A couple of neat-o fights follow, with the Avengers being initially forced to retreat when Cap and Giant Man get stuck to some pavement with Adhesive X. Then there's a rematch, with the Avengers trading opponents to confuse the enemy. Once again, Jack Kirby manages to give each of the heroes some quality "screen time." The scene in which Iron Man borrows a pickup truck to tow Cap and Hank behind him while they're stuck to a hunk of pavement is a visual highlight.

Several points of note: There's a nice bit of Marvel U continuity when the Avengers contact Paste-Pot Pete, the Human Torch's foe, to get his expertise in figuring out how to dissolve Adhesive X. He agrees to help in exchange for reduced prison time, so his motivation is perfectly believable.

In a slightly less believable sequence, Rick Jones and his Teen Brigade play an important part in Cap's overall plan for defeating the Masters of Evil. I would have thought that asking the cops or the army for a couple of guys to help might have been preferable to risking the lives of teenagers. Oh, well, the average age of comic book readers at the time was still a lot younger than it is now, so the temptation to make heroes out of kids is understandable.
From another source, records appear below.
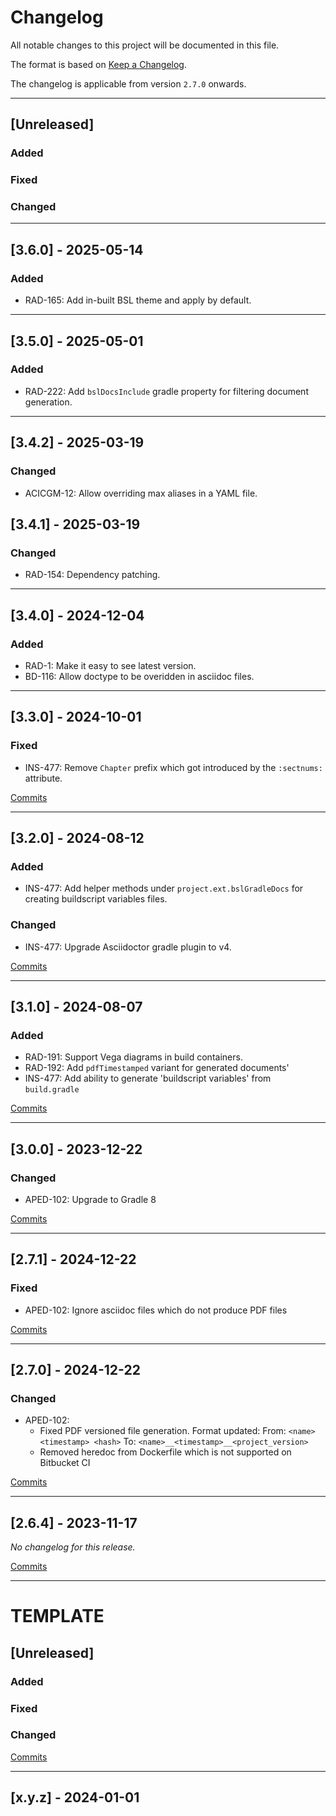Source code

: # Changelog

All notable changes to this project will be documented in this file.

The format is based on [Keep a Changelog](https://keepachangelog.com/en/1.0.0/).

The changelog is applicable from version `2.7.0` onwards.

---

## [Unreleased]

### Added

### Fixed

### Changed

---

## [3.6.0] - 2025-05-14

### Added

* RAD-165: Add in-built BSL theme and apply by default.

---

## [3.5.0] - 2025-05-01

### Added

* RAD-222: Add `bslDocsInclude` gradle property for filtering document generation.

---

## [3.4.2] - 2025-03-19

### Changed

* ACICGM-12: Allow overriding max aliases in a YAML file.

## [3.4.1] - 2025-03-19

### Changed

* RAD-154: Dependency patching.
---

## [3.4.0] - 2024-12-04

### Added

* RAD-1: Make it easy to see latest version.
* BD-116: Allow doctype to be overidden in asciidoc files.

---

## [3.3.0] - 2024-10-01

### Fixed

* INS-477: Remove `Chapter` prefix which got introduced by the `:sectnums:` attribute.

[Commits](https://github.com/brightsparklabs/gradle-docker/compare/3.2.0...HEAD)

---

## [3.2.0] - 2024-08-12

### Added

* INS-477: Add helper methods under `project.ext.bslGradleDocs` for creating buildscript variables
  files.

### Changed

* INS-477: Upgrade Asciidoctor gradle plugin to v4.

[Commits](https://github.com/brightsparklabs/gradle-docker/compare/3.1.0...3.2.0)

---

## [3.1.0] - 2024-08-07

### Added

* RAD-191: Support Vega diagrams in build containers.
* RAD-192: Add `pdfTimestamped` variant for generated documents'
* INS-477: Add ability to generate 'buildscript variables' from `build.gradle`

[Commits](https://github.com/brightsparklabs/gradle-docker/compare/3.0.0...3.y.z)

---

## [3.0.0] - 2023-12-22

### Changed

* APED-102: Upgrade to Gradle 8

[Commits](https://github.com/brightsparklabs/gradle-docker/compare/2.7.1...3.0.0)

---

## [2.7.1] - 2024-12-22

### Fixed

* APED-102: Ignore asciidoc files which do not produce PDF files

[Commits](https://github.com/brightsparklabs/gradle-docker/compare/2.7.0...2.7.1)

---

## [2.7.0] - 2024-12-22

### Changed

* APED-102:
    * Fixed PDF versioned file generation. Format updated:
        From: `<name> <timestamp> <hash>`
        To:   `<name>__<timestamp>__<project_version>`
    * Removed heredoc from Dockerfile which is not supported on Bitbucket CI

[Commits](https://github.com/brightsparklabs/gradle-docker/compare/2.6.4...2.7.0)

---

## [2.6.4] - 2023-11-17

_No changelog for this release._

[Commits](https://github.com/brightsparklabs/appcli/compare/2.6.3...2.6.4)

---

# TEMPLATE

## [Unreleased]

### Added

### Fixed

### Changed

[Commits](https://github.com/brightsparklabs/gradle-docker/compare/x.y.z...HEAD)

---

## [x.y.z] - 2024-01-01
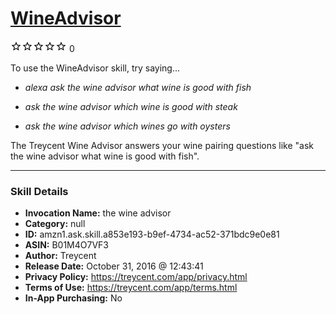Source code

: # [WineAdvisor](http://alexa.amazon.com/#skills/amzn1.ask.skill.a853e193-b9ef-4734-ac52-371bdc9e0e81)
![0 stars](../../images/ic_star_border_black_18dp_1x.png)![0 stars](../../images/ic_star_border_black_18dp_1x.png)![0 stars](../../images/ic_star_border_black_18dp_1x.png)![0 stars](../../images/ic_star_border_black_18dp_1x.png)![0 stars](../../images/ic_star_border_black_18dp_1x.png) 0

To use the WineAdvisor skill, try saying...

* *alexa ask the wine advisor what wine is good with fish*

* *ask the wine advisor which wine is good with steak*

* *ask the wine advisor which wines go with oysters*

The Treycent Wine Advisor answers your wine pairing questions like "ask the wine advisor what wine is good with fish".

***

### Skill Details

* **Invocation Name:** the wine advisor
* **Category:** null
* **ID:** amzn1.ask.skill.a853e193-b9ef-4734-ac52-371bdc9e0e81
* **ASIN:** B01M4O7VF3
* **Author:** Treycent
* **Release Date:** October 31, 2016 @ 12:43:41
* **Privacy Policy:** https://treycent.com/app/privacy.html
* **Terms of Use:** https://treycent.com/app/terms.html
* **In-App Purchasing:** No
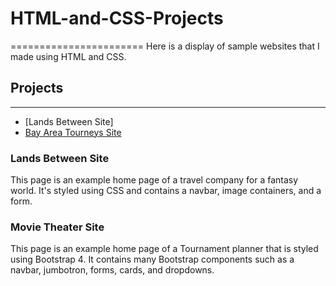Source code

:# HTML-and-CSS-Projects
=======================
Here is a display of sample websites that I made using HTML and CSS.

## Projects
-----------
* [Lands Between Site]
* [Bay Area Tourneys Site](bootstrap4_project/bay_area_tourneys.html)

### Lands Between Site

This page is an example home page of a travel company for a fantasy world. It's styled using CSS and contains a navbar, image containers, and a form.

### Movie Theater Site

This page is an example home page of a Tournament planner that is styled using Bootstrap 4. It contains many Bootstrap components such as a navbar, jumbotron, forms, cards, and dropdowns.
Besides, Rick and Cap will be building up a father/son-type relationship in future issues, so giving Rick some face time in the story makes sense in that regard.

One last thing: Iron Man has installed some electronics and magnets in Cap's shield, allowing Cap to control its flight when he throws it. He'll keep these gadgets for awhile until someone finally realizes Cap is just plain cooler when he does incredible things with his shield through skill alone. In a future issue, he'll decide the gadgets throw off the shield's "delicate balance" and get rid of them.

X-MEN #6

Gosh, what a coincidence! Both Professor X and Magneto independently come to the conclusion that the Sub Mariner might be a mutant and both begin to search him out to recruit him.

But if you give Stan and Jack their one little coincidence, what follows is another great story.

I sometimes wonder if I should keep bothering with the Marvel Universe series simply because I keep repeating myself on one aspect of them so often--Jack Kirby (along with Steve Ditko) was a master in constructing logical and visually awesome battle sequences. This one is no different. It's set on an isolated island upon which Magneto has set up his latest base. The Sub Mariner is there, checking out the possibility of working with Magneto to take his vengence on surface dwellers. (Namor is particularly ticked off since Sue rejected him in last month's Fantastic Four.) The fight starts when Namor and Angel have a brief dogfight, then the battle becomes more general with all the various combatants taking a hand.

Once again, the teamwork and skills learned from Danger Room sessions help the X-Men during their fight, while Magneto shows a casual willingness to sacrifice his own teammates to win a battle. This turns Namor against him. Magneto and the Brotherhood flee in a rocketship, though not before his relationship with Pietro and Wanda is strained even farther. Namor stomps off, disillusioned with the concept of an alliance with anyone. (So far, he's had bad experiences with Doctor Doom, the Hulk and now Magneto.) The X-Men go home--victorious in that they helped prevent Namor and Magneto from joining forces.

That's it for July. In August, Zemo will get new allies and then arrange a rematch with the Avengers (now a monthly book); the FF will have a rematch against the Red Ghost; Spider Man adds another villain to his growing Rogue's Gallery; Thor, Iron Man, Giant Man, the Human Torch and Daredevil also each encounter new villians; and Dr. Strange battles Loki.


  1. Instead of calling it "Adhesive X" Baron Zemo could've named it "Crazy Glue," made a fortune and have taken over the world that way.

  2. That's the trouble with mad scientists--they never show any good business sense.

  3. That X-Men issue is the first X-Men issue I remember reading. I remember it fondly. It's the only time I ever saw Magneto astral project.